For the past couple of weeks I’ve been trying to become a high-maintenance woman. It is a difficult undertaking. I’m so oblivious that I’ve put my yoga pants on backward—and worn them that way. Last week I put my underpants on inside out, which wouldn’t matter except that they have a decorative button—and it got snagged.
At the urging of my born-to-the-luxe-life daughter, I got my eyebrows threaded. The procedure made a surprisingly loud scraping sound and hurt more than I had expected. Nobody noticed. Even I can’t tell the difference, and I've looked long and hard at my brows.
I got a facial. Blood vessels broke along the side of my nose. They look like grog blossoms, but I don’t drink.

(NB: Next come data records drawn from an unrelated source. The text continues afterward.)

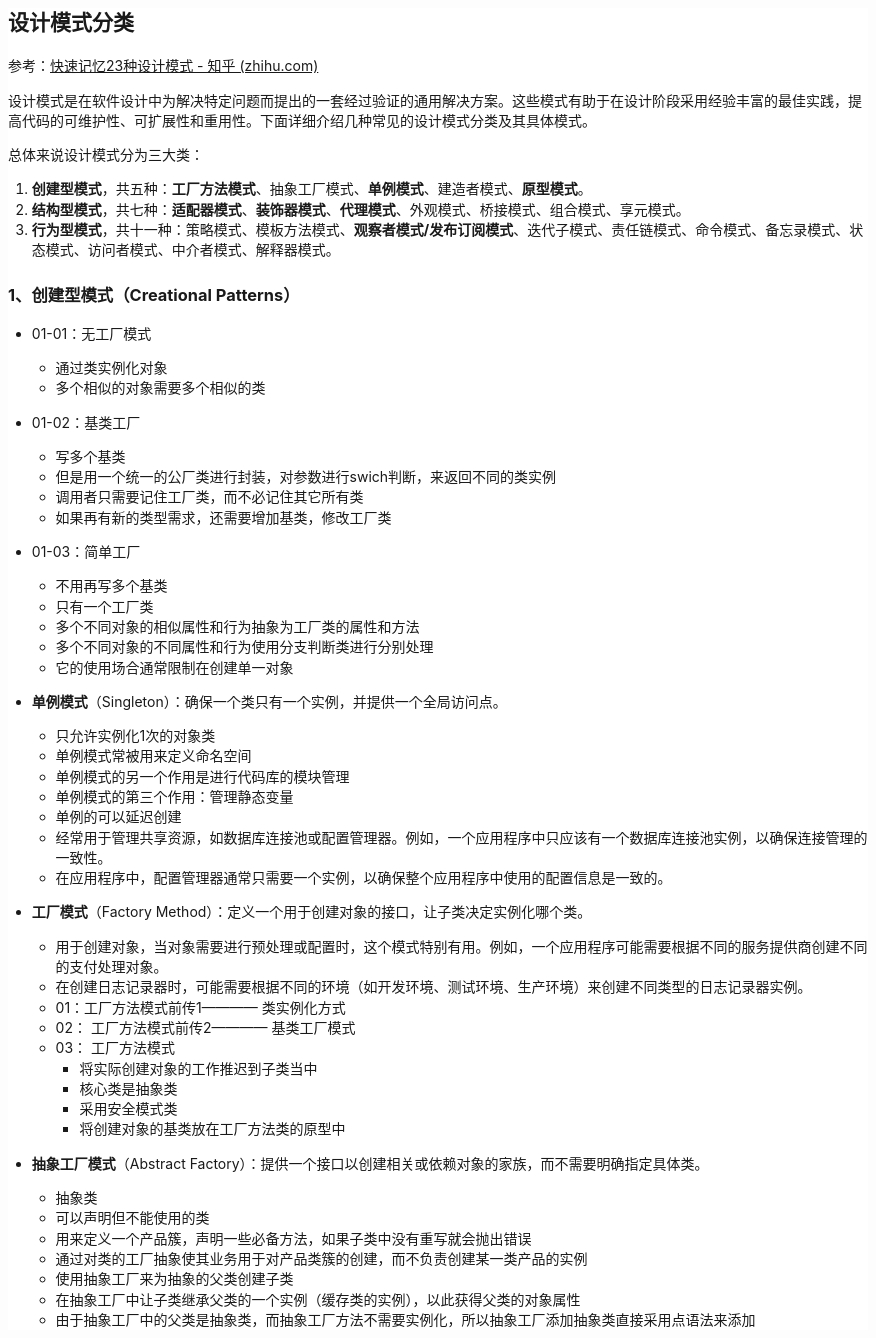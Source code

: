 ## 设计模式分类

参考：[快速记忆23种设计模式 - 知乎 (zhihu.com)](https://zhuanlan.zhihu.com/p/128145128)

设计模式是在软件设计中为解决特定问题而提出的一套经过验证的通用解决方案。这些模式有助于在设计阶段采用经验丰富的最佳实践，提高代码的可维护性、可扩展性和重用性。下面详细介绍几种常见的设计模式分类及其具体模式。

总体来说设计模式分为三大类：

1. **创建型模式**，共五种：**工厂方法模式**、抽象工厂模式、**单例模式**、建造者模式、**原型模式**。
2. **结构型模式**，共七种：**适配器模式**、**装饰器模式**、**代理模式**、外观模式、桥接模式、组合模式、享元模式。
3. **行为型模式**，共十一种：策略模式、模板方法模式、**观察者模式/发布订阅模式**、迭代子模式、责任链模式、命令模式、备忘录模式、状态模式、访问者模式、中介者模式、解释器模式。

### 1、创建型模式（Creational Patterns）

- 01-01：无工厂模式
  - 通过类实例化对象
  - 多个相似的对象需要多个相似的类
- 01-02：基类工厂
  - 写多个基类
  - 但是用一个统一的公厂类进行封装，对参数进行swich判断，来返回不同的类实例
  - 调用者只需要记住工厂类，而不必记住其它所有类
  - 如果再有新的类型需求，还需要增加基类，修改工厂类
- 01-03：简单工厂
  - 不用再写多个基类
  - 只有一个工厂类
  - 多个不同对象的相似属性和行为抽象为工厂类的属性和方法
  - 多个不同对象的不同属性和行为使用分支判断类进行分别处理
  - 它的使用场合通常限制在创建单一对象

- **单例模式**（Singleton）：确保一个类只有一个实例，并提供一个全局访问点。
  - 只允许实例化1次的对象类
  - 单例模式常被用来定义命名空间
  - 单例模式的另一个作用是进行代码库的模块管理
  - 单例模式的第三个作用：管理静态变量
  - 单例的可以延迟创建
  - 经常用于管理共享资源，如数据库连接池或配置管理器。例如，一个应用程序中只应该有一个数据库连接池实例，以确保连接管理的一致性。
  - 在应用程序中，配置管理器通常只需要一个实例，以确保整个应用程序中使用的配置信息是一致的。
- **工厂模式**（Factory Method）：定义一个用于创建对象的接口，让子类决定实例化哪个类。
  - 用于创建对象，当对象需要进行预处理或配置时，这个模式特别有用。例如，一个应用程序可能需要根据不同的服务提供商创建不同的支付处理对象。
  - 在创建日志记录器时，可能需要根据不同的环境（如开发环境、测试环境、生产环境）来创建不同类型的日志记录器实例。
  -  01：工厂方法模式前传1———— 类实例化方式
  - 02： 工厂方法模式前传2———— 基类工厂模式
  - 03： 工厂方法模式
    - 将实际创建对象的工作推迟到子类当中
    - 核心类是抽象类
    - 采用安全模式类
    - 将创建对象的基类放在工厂方法类的原型中
- **抽象工厂模式**（Abstract Factory）：提供一个接口以创建相关或依赖对象的家族，而不需要明确指定具体类。
  -  抽象类
    - 可以声明但不能使用的类
    - 用来定义一个产品簇，声明一些必备方法，如果子类中没有重写就会抛出错误
  - 通过对类的工厂抽象使其业务用于对产品类簇的创建，而不负责创建某一类产品的实例
  - 使用抽象工厂来为抽象的父类创建子类
  - 在抽象工厂中让子类继承父类的一个实例（缓存类的实例），以此获得父类的对象属性
  - 由于抽象工厂中的父类是抽象类，而抽象工厂方法不需要实例化，所以抽象工厂添加抽象类直接采用点语法来添加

Yesterday I went to the high-end hair stylist my daughter found for me. I was supposed to get cut and colored. But the day before, I had an anxiety attack about the color part. I couldn’t face the questions. I couldn't face the little girls downstairs saying "I liked you better the way you looked before" or the woman who said baldly, "It looks terrible." I couldn’t face the silence that says “It is so awful I don’t want to embarrass you by mentioning it.” I couldn’t face the toxic feeling of a foreign substance on my scalp. I couldn't face poring over the statistics linking breast cancer and long-term use of hair dye among women over 50. I couldn’t face the monthly touch-ups.
I canceled the color but kept the cut. And when I walked into the salon, I realized that maybe I AM high-maintenance after all. My hair stylist did a double-take and said, “Hey, look who’s had her eyebrows done!”